Dieu, exalté soit-Il, est une Essence sacro-sainte conforme au verset : « Rien n’est à Sa semblance. » (Sourate Al-Shûra (La consultation) ; 42 : 11). La connaissance gnostique est donc d’une valeur inégalée et l’homme parfait est un miroir de cette unité sans pareille. En effet, la station de tout être humain dépend de sa connaissance et l’étendue de toute science dépend de son sujet.
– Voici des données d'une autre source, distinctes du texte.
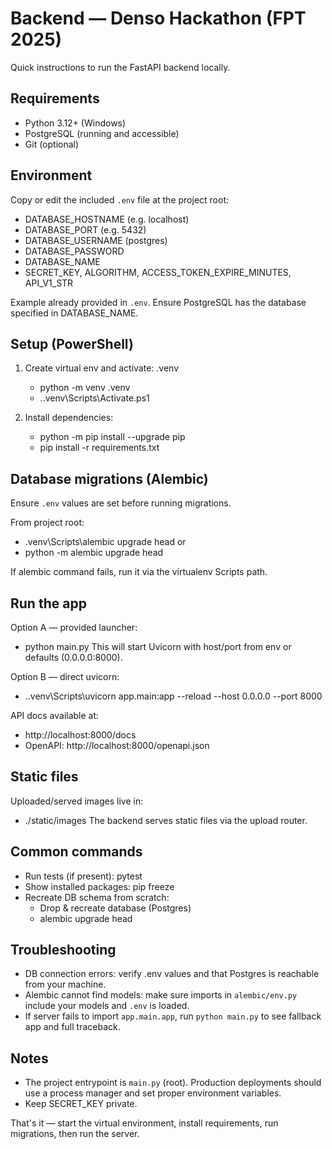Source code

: # Backend — Denso Hackathon (FPT 2025)

Quick instructions to run the FastAPI backend locally.

## Requirements
- Python 3.12+ (Windows)
- PostgreSQL (running and accessible)
- Git (optional)

## Environment
Copy or edit the included `.env` file at the project root:
- DATABASE_HOSTNAME (e.g. localhost)
- DATABASE_PORT (e.g. 5432)
- DATABASE_USERNAME (postgres)
- DATABASE_PASSWORD
- DATABASE_NAME
- SECRET_KEY, ALGORITHM, ACCESS_TOKEN_EXPIRE_MINUTES, API_V1_STR

Example already provided in `.env`. Ensure PostgreSQL has the database specified in DATABASE_NAME.

## Setup (PowerShell)
1. Create virtual env and activate:
   .venv
   - python -m venv .venv
   - .\.venv\Scripts\Activate.ps1

2. Install dependencies:
   - python -m pip install --upgrade pip
   - pip install -r requirements.txt

## Database migrations (Alembic)
Ensure `.env` values are set before running migrations.

From project root:
- .venv\Scripts\alembic upgrade head
or
- python -m alembic upgrade head

If alembic command fails, run it via the virtualenv Scripts path.

## Run the app
Option A — provided launcher:
- python main.py
  This will start Uvicorn with host/port from env or defaults (0.0.0.0:8000).

Option B — direct uvicorn:
- .\.venv\Scripts\uvicorn app.main:app --reload --host 0.0.0.0 --port 8000

API docs available at:
- http://localhost:8000/docs
- OpenAPI: http://localhost:8000/openapi.json

## Static files
Uploaded/served images live in:
- ./static/images
The backend serves static files via the upload router.

## Common commands
- Run tests (if present): pytest
- Show installed packages: pip freeze
- Recreate DB schema from scratch:
  - Drop & recreate database (Postgres)
  - alembic upgrade head

## Troubleshooting
- DB connection errors: verify .env values and that Postgres is reachable from your machine.
- Alembic cannot find models: make sure imports in `alembic/env.py` include your models and `.env` is loaded.
- If server fails to import `app.main.app`, run `python main.py` to see fallback app and full traceback.

## Notes
- The project entrypoint is `main.py` (root). Production deployments should use a process manager and set proper environment variables.
- Keep SECRET_KEY private.

That's it — start the virtual environment, install requirements, run migrations, then run the server.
Sheikh Sadûq (5) , grande figure du chiisme, a rapporté que l’Envoyé de Dieu (s) avait dit : « Je n’ai pas dit, et personne avant moi n’a dit, mieux que : il n’y a pas d’autre divinité que Allah ». Il est évident que ce qui est visé par le Prophète de l’islam (s), par « personne avant lui », ne concerne pas seulement les prophètes venus dans ce monde avant lui, mais bien aussi tous les saints et les amis de Dieu ainsi que tous ceux qui ont prêché le monothéisme avant lui. De même, il est clair que cette déclaration de l’Envoyé de Dieu (s) ne signifie pas que ces personnes qui ont prêché le monothéisme s’exprimaient en arabe, parce que les prophètes et envoyés étaient nombreux à parler une autre langue que l’arabe, comme le syriaque ou l’hébreu. Par conséquent, la signification du hadith est que le contenu de la formule « Il n’y a de Dieu qu’Allah » est réel, que ce n’est pas moi qui l’ai apporté, pas plus que les hommes parfaits qui ont vécu avant moi n’en ont présenté de pareil. »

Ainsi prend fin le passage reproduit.